Page MenuHomePhabricator

MediaWikiCronJobFailed
Open, Needs TriagePublicPRODUCTION ERROR

Description

Common information

  • alertname: MediaWikiCronJobFailed
  • label_cronjob: echo-mail-batch
  • label_team: notifications-echo
  • prometheus: k8s
  • severity: task
  • site: codfw
  • source: prometheus
  • team: notifications-echo

Firing alerts


Event Timeline

Restricted Application changed the subtype of this task from "Task" to "Production Error". · View Herald TranscriptSep 23 2025, 2:10 AM
A_smart_kitten subscribed.

Hey Growth-Team, although Notifications (Echo) looks like it's been removed from your Herald rule, are you still willing to triage cron-job failures related to the extension? Asking as you still appear as its listed maintainer, and as there's a limited amount that the majority of volunteers can do in response to these tasks themselves (at least, without asking an SRE to grab the stack trace of the failure).

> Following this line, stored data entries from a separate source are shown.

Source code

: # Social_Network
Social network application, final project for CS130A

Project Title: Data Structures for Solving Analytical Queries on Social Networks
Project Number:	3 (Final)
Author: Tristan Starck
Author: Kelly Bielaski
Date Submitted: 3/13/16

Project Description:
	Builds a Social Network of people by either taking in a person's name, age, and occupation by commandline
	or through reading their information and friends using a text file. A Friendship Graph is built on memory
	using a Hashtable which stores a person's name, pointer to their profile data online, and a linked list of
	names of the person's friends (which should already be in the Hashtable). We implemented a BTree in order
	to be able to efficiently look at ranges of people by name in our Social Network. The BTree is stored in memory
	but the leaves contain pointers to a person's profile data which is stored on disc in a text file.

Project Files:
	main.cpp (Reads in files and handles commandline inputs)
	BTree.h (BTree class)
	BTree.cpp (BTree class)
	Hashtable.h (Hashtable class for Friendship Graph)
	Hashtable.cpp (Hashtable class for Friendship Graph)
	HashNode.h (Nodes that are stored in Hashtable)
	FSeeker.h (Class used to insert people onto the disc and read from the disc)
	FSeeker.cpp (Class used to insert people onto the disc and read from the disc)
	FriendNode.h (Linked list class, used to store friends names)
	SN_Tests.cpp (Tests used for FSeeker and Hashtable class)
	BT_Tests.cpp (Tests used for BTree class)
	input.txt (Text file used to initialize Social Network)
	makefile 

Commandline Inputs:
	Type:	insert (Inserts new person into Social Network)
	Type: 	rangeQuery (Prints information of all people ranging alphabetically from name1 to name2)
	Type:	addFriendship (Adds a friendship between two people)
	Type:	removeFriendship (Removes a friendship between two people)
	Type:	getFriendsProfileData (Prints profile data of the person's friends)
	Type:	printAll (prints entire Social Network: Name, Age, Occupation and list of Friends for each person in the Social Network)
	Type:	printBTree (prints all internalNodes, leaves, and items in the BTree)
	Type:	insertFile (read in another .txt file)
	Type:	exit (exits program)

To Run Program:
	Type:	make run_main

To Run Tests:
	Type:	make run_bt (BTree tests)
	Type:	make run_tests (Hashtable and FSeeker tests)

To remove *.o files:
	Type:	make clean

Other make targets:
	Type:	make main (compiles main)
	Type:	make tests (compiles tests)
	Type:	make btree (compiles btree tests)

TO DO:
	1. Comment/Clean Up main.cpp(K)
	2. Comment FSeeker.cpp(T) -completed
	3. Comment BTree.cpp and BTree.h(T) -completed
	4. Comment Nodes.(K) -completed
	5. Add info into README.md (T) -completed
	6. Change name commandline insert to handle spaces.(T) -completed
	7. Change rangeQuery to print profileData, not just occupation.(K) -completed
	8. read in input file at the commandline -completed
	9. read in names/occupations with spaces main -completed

(rerouting back to Growth-Team inbox, it looks like this task may have been edited rather than a new one being filed, to reflect (I believe) an error occurring with this cron-job again)

Michael added a subscriber: fgiunchedi.

(rerouting back to Growth-Team inbox, it looks like this task may have been edited rather than a new one being filed, to reflect (I believe) an error occurring with this cron-job again)

Thank you, @A_smart_kitten!

At first glance this looks like an intermittent failure, given that everything seems to be working fine now.

@fgiunchedi Under what circumstances is the bot creating/updating these tasks? I'm not seeing similar tasks for other maintenance script errors. Could we somehow adjust the output of the bot to include more specific information? Like, the exact timestamp of the failure, the wiki against which the failing script was running, a link to the specific error document on logstash, or something like that.

Could we somehow adjust the output of the bot to include more specific information? Like, the exact timestamp of the failure, the wiki against which the failing script was running, a link to the specific error document on logstash, or something like that.

xref T419229#11692934 & some discussion in T410764

(Also, FWIW, the bot also creates these sorts of tasks for at least some other mw-cron maintenance script failures -- e.g. https://phabricator.wikimedia.org/maniphest/query/yIUXnaCeVRWC/#R)